**EXERCISE OBJECTIVE:** Search the data for the string "metrics" and copy each line in which it appears.

(Beginning of RECORDS PROVIDED)

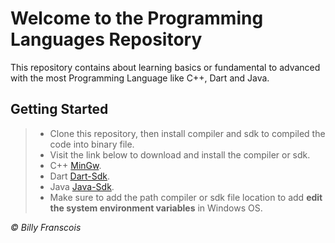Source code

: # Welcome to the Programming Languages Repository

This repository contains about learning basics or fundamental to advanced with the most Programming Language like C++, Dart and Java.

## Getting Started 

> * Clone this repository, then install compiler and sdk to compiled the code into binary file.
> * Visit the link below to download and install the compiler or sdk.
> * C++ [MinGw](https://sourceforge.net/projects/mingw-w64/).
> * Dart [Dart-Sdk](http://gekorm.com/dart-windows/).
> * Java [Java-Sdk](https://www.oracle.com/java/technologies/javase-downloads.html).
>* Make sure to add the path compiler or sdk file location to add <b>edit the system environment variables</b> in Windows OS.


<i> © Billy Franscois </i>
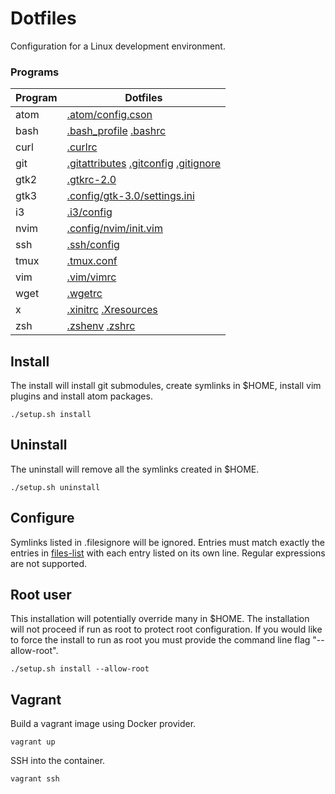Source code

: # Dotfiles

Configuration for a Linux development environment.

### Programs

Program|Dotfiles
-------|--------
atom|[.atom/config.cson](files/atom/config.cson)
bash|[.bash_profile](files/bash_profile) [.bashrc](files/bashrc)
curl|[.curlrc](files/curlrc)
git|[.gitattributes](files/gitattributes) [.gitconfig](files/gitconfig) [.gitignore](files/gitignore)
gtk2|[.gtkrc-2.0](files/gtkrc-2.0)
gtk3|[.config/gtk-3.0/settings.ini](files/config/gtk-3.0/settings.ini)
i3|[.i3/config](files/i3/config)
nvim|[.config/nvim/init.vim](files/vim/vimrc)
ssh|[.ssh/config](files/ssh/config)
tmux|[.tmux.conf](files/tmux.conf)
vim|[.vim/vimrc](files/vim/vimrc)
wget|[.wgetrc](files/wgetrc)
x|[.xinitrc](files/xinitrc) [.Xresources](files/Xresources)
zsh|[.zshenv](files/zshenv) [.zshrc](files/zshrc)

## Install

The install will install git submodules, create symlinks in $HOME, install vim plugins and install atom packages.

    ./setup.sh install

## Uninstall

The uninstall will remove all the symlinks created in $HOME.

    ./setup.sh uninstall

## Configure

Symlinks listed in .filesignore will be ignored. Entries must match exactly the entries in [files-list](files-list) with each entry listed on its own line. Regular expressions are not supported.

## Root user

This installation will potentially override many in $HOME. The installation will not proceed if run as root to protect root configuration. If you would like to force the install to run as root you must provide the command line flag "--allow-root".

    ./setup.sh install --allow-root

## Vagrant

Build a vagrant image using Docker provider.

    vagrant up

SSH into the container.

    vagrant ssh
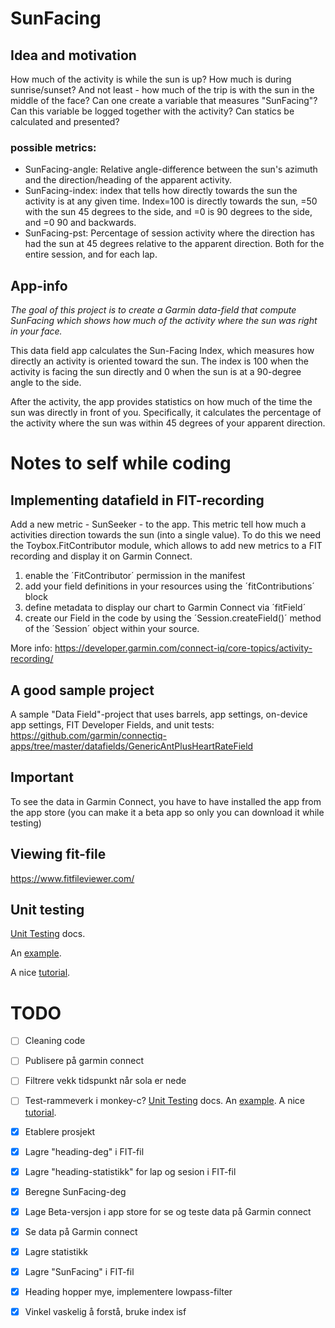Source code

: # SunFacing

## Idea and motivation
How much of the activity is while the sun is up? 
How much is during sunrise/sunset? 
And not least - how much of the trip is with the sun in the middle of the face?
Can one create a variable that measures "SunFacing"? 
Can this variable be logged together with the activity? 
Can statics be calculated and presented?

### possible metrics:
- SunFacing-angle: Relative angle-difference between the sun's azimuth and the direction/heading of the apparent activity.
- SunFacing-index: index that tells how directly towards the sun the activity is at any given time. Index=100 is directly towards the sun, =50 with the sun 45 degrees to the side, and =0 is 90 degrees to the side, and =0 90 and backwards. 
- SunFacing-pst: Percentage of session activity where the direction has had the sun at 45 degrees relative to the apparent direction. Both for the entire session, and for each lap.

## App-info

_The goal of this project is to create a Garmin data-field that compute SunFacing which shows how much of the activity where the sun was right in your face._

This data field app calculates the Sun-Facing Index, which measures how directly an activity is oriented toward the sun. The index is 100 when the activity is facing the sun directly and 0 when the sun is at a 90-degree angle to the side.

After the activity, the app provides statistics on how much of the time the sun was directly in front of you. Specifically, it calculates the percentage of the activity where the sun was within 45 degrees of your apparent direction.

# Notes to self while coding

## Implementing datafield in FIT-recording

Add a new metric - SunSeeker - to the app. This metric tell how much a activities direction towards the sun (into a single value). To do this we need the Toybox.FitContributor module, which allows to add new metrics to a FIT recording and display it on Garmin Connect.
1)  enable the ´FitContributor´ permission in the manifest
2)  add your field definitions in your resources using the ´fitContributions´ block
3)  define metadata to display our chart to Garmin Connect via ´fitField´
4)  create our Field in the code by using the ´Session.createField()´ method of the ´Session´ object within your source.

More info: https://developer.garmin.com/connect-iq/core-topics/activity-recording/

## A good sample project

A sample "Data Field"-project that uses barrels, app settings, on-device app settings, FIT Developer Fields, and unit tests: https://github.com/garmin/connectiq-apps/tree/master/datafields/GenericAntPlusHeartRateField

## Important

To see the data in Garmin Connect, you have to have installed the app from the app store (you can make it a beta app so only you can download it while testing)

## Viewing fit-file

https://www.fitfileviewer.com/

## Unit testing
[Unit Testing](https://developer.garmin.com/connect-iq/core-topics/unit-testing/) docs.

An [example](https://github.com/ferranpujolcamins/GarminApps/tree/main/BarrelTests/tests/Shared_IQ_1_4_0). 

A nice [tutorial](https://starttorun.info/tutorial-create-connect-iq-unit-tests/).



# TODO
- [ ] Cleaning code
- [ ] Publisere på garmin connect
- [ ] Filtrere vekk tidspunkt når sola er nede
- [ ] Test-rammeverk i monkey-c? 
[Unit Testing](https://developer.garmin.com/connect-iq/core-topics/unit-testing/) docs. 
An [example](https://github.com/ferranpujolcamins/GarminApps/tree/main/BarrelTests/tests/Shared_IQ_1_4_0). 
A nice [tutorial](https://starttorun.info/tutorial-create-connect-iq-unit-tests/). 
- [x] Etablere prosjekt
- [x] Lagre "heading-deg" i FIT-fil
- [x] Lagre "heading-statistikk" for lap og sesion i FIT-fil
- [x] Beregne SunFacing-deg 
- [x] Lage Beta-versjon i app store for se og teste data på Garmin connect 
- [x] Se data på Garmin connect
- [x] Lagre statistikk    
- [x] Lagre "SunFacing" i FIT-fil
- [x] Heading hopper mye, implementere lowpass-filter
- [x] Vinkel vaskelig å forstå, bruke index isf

(End of RECORDS PROVIDED)

**ANSWER BOX:**
### possible metrics:
Add a new metric - SunSeeker - to the app. This metric tell how much a activities direction towards the sun (into a single value). To do this we need the Toybox.FitContributor module, which allows to add new metrics to a FIT recording and display it on Garmin Connect.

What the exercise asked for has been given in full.